Hong Kong business magnate, investor and philanthropist (1929–2024)

Lui Che Woo, GBM, GBS, MBE, JP (呂志和; 9 August 1929 – 7 November 2024) was a Hong Kong business magnate, investor and philanthropist. He founded K. Wah Company in 1955, which later became a multinational conglomerate, K. Wah Group. The group has two listed flagships, K. Wah International Holdings Limited and Galaxy Entertainment Group Limited, as well as major companies such as K. Wah Construction Materials Limited and Stanford Hotels International, and over 200 subsidiaries around the world. K. Wah Group is engaged in various businesses including properties, entertainment and leisure, hospitality and construction materials across Mainland China, Hong Kong, Macau, Southeast Asia and major cities in the world.
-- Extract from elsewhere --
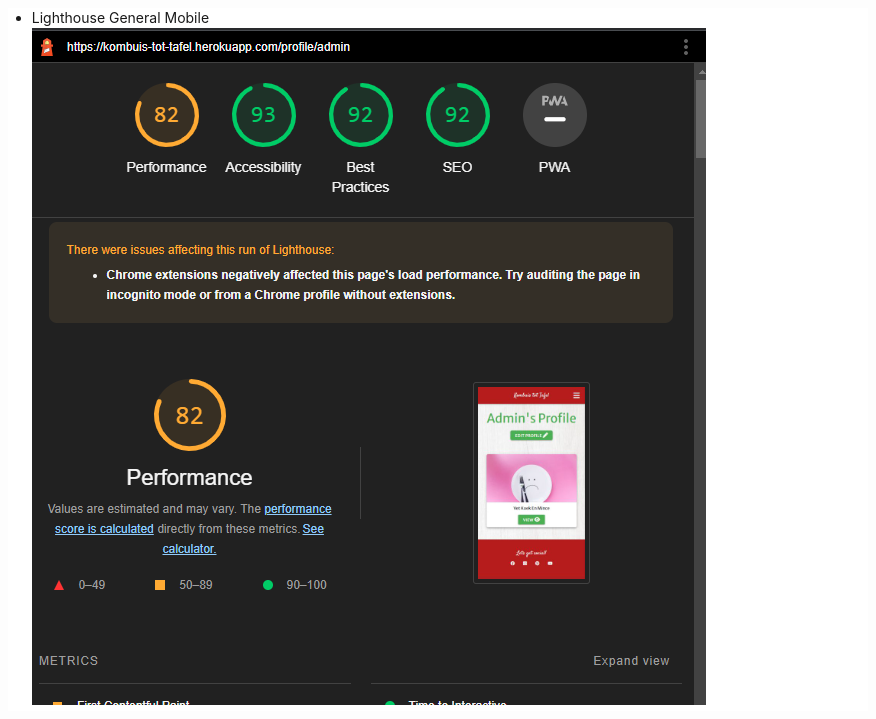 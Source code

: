 + Lighthouse General Mobile
    ![Lighthouse Admin Mobile](kombuistottafel/documentation/lighthouse_mobileadmin.png "Lighthouse Admin Mobile")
Lui Che-woo was the Chairman of K.Wah Group and the Galaxy Entertainment Group. He established the LUI Che Woo Prize – Prize for World Civilisation, which strives for harmony and betterment of humanity while preserving Mother Earth. Adhering to his belief in “giving back to society”, especially in promoting the education of young people and paying attention to the development of science and technology, Lui Che-woo donated for decades to numerous universities in Mainland China, Hong Kong, Macau and overseas, as well as helping the underprivileged. To recognise Lui’s long-standing social and charitable contributions, the Purple Mountain Observatory of the Chinese Academy of Sciences has named the asteroid 5538 the “Lui Che Woo Star”.

== Early life ==
Born on 9 August 1929 in Jiangmen, Guangdong Province, Mainland China, Lui Che-woo moved to Hong Kong with his family at the age of four, and like many children his age, was forced to drop out of school during the Japanese occupation of Hong Kong. In the 1940s, at the age of 13, Lui Che-woo first took up entrepreneurship as a food manufacturer and distributor in Yau Ma Tei. After the war, he learned to run an auto parts business with his uncle. Five or six years later, Lui established his own brand for auto parts trading.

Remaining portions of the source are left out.